DIRECTIONS FOR THIS TASK:
For every line in the material below that holds "mathsf", report the line.

RECORDS TO PROCESS:
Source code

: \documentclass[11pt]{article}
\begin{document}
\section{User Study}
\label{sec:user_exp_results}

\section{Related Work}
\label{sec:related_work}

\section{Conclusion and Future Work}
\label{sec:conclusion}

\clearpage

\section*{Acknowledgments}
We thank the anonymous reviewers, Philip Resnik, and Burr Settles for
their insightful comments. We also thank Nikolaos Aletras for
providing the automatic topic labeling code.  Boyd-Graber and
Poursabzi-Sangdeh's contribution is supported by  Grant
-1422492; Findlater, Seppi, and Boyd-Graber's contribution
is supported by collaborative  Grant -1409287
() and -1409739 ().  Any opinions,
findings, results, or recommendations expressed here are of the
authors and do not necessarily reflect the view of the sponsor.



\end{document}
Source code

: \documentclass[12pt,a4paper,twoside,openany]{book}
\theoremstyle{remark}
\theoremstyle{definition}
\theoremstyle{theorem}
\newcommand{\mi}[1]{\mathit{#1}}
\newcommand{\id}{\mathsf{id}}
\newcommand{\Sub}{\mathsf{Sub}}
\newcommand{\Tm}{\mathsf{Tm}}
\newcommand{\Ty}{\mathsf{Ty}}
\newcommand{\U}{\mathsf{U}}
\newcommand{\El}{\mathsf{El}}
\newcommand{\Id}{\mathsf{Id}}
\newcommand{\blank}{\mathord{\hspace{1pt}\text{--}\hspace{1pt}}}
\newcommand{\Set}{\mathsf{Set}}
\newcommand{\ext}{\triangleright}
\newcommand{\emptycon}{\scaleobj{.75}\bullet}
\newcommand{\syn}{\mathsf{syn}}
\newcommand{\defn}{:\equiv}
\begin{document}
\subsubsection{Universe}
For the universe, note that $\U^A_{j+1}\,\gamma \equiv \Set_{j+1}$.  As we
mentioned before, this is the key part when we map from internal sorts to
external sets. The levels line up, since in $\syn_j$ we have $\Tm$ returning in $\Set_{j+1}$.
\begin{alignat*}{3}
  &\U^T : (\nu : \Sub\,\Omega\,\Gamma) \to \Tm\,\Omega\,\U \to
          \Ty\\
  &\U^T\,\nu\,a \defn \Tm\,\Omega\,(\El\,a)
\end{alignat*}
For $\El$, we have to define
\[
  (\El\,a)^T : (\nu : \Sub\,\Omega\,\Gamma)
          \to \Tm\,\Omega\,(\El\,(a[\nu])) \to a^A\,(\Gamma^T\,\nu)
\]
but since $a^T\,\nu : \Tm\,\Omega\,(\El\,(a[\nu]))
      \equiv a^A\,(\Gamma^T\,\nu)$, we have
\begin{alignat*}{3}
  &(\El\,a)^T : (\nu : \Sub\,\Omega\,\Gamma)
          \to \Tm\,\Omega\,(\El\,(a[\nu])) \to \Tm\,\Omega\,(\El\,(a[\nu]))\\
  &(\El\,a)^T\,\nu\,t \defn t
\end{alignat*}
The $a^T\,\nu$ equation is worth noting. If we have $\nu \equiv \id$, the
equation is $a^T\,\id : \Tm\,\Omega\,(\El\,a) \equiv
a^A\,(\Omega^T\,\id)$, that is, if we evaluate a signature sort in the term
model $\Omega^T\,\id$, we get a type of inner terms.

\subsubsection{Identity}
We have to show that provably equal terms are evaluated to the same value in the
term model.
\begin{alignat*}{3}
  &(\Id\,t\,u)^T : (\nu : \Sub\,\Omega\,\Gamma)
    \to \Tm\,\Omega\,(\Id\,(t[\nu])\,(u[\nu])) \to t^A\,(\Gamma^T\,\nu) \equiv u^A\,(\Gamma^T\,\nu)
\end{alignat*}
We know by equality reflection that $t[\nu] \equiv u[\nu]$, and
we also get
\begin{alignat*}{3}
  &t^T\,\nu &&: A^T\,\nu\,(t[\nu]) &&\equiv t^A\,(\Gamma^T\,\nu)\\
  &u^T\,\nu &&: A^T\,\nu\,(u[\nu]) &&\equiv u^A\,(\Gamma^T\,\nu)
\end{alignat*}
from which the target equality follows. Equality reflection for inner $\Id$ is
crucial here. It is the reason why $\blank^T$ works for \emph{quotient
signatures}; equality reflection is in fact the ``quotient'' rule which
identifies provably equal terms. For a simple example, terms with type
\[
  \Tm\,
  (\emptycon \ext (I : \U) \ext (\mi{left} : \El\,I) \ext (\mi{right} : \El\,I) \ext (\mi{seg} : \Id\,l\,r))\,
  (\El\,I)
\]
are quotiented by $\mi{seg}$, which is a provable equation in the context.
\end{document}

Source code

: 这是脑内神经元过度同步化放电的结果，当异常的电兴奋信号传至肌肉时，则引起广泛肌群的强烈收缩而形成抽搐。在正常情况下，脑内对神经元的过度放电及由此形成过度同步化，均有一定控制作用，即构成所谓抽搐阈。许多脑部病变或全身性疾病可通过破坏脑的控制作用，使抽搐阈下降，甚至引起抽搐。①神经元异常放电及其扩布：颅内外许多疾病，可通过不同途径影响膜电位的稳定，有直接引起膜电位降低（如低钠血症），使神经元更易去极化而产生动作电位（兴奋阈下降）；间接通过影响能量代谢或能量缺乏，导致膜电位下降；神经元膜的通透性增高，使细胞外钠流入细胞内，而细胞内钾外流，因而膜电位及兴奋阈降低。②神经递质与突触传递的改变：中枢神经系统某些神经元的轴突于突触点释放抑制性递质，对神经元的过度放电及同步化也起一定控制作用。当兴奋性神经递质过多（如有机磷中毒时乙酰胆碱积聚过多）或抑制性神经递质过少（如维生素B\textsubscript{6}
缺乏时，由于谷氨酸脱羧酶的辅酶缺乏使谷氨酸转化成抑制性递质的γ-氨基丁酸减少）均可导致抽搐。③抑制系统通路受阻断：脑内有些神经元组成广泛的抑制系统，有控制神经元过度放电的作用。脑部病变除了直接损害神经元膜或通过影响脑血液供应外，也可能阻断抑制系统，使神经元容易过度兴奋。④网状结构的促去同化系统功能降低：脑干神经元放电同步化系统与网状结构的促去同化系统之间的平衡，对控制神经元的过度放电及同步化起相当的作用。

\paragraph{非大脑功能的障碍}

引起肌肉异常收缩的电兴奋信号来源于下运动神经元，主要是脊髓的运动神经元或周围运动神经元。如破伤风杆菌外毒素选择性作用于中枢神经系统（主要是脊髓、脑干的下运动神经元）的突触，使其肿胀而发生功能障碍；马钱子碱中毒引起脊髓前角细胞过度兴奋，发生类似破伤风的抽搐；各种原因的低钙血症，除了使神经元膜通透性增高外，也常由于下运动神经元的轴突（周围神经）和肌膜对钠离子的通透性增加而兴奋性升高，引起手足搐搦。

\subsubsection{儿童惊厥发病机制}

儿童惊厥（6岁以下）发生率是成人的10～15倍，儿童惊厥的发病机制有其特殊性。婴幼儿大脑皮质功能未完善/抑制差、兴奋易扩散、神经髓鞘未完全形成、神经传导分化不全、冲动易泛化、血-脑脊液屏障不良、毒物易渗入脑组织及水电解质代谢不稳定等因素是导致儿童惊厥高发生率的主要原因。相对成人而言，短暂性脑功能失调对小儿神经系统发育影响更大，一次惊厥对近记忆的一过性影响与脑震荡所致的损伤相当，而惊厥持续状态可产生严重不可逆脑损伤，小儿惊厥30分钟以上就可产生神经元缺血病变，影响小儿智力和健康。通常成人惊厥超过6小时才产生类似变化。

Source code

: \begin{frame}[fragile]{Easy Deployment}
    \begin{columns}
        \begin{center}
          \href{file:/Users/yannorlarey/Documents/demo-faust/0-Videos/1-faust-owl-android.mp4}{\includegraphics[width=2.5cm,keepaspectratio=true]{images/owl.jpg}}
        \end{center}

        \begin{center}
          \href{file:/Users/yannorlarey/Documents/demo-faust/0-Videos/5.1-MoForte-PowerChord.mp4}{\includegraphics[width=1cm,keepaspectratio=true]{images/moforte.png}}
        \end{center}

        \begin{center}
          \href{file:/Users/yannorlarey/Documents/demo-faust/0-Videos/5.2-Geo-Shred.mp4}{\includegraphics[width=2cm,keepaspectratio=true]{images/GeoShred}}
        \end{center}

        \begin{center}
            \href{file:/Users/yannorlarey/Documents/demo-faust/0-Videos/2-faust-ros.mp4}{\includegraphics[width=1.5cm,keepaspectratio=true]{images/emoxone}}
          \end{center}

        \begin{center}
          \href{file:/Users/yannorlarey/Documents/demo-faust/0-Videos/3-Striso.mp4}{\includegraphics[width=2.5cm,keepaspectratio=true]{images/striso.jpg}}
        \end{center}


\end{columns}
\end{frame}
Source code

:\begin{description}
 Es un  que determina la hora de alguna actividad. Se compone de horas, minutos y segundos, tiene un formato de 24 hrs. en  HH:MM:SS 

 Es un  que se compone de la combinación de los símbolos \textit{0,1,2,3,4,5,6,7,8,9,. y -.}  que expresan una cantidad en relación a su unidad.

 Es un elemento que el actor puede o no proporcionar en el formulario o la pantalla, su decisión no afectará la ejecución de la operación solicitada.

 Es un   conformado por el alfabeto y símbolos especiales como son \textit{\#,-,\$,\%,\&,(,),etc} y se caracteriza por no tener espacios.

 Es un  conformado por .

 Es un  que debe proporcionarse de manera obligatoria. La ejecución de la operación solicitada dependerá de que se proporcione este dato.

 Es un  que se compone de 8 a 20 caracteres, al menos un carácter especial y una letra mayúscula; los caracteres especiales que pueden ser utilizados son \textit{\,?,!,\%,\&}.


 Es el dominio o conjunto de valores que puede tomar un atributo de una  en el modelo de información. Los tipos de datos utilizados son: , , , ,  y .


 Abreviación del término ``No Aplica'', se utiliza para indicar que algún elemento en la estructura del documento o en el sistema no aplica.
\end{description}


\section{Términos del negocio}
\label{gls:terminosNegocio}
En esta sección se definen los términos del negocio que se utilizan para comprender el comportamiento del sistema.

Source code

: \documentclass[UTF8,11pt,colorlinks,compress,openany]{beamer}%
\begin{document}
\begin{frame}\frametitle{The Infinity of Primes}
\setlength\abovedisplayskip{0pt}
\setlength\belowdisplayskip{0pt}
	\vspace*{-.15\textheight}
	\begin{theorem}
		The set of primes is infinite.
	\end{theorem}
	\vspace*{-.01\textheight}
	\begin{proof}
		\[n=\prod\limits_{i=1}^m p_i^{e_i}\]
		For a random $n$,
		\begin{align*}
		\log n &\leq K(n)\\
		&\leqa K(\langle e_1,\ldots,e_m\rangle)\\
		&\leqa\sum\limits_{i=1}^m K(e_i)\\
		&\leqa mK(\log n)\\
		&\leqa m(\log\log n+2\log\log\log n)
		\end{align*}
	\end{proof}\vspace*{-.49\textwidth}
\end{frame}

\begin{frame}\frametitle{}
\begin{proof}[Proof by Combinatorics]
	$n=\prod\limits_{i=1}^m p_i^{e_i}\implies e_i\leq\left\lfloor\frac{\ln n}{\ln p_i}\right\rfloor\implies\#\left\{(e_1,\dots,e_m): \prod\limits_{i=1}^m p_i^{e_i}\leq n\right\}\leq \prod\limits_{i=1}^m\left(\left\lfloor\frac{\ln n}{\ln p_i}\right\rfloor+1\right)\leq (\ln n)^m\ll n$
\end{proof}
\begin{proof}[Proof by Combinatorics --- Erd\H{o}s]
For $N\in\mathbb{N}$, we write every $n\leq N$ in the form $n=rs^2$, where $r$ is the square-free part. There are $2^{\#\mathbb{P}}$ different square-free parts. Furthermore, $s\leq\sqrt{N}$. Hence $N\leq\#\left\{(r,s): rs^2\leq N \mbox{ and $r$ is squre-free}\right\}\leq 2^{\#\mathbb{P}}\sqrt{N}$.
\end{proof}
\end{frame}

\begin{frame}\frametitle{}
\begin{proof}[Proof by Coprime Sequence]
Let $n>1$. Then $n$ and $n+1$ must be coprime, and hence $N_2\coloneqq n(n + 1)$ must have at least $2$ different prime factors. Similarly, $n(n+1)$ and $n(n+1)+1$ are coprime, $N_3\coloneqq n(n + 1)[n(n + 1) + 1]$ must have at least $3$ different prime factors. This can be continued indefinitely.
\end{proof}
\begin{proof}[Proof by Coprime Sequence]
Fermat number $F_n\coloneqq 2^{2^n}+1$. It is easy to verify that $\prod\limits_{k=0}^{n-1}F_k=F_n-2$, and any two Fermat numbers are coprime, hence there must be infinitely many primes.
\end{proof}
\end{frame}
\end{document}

EXPECTED OUTPUT:
\newcommand{\id}{\mathsf{id}}
\newcommand{\Sub}{\mathsf{Sub}}
\newcommand{\Tm}{\mathsf{Tm}}
\newcommand{\Ty}{\mathsf{Ty}}
\newcommand{\U}{\mathsf{U}}
\newcommand{\El}{\mathsf{El}}
\newcommand{\Id}{\mathsf{Id}}
\newcommand{\Set}{\mathsf{Set}}
\newcommand{\syn}{\mathsf{syn}}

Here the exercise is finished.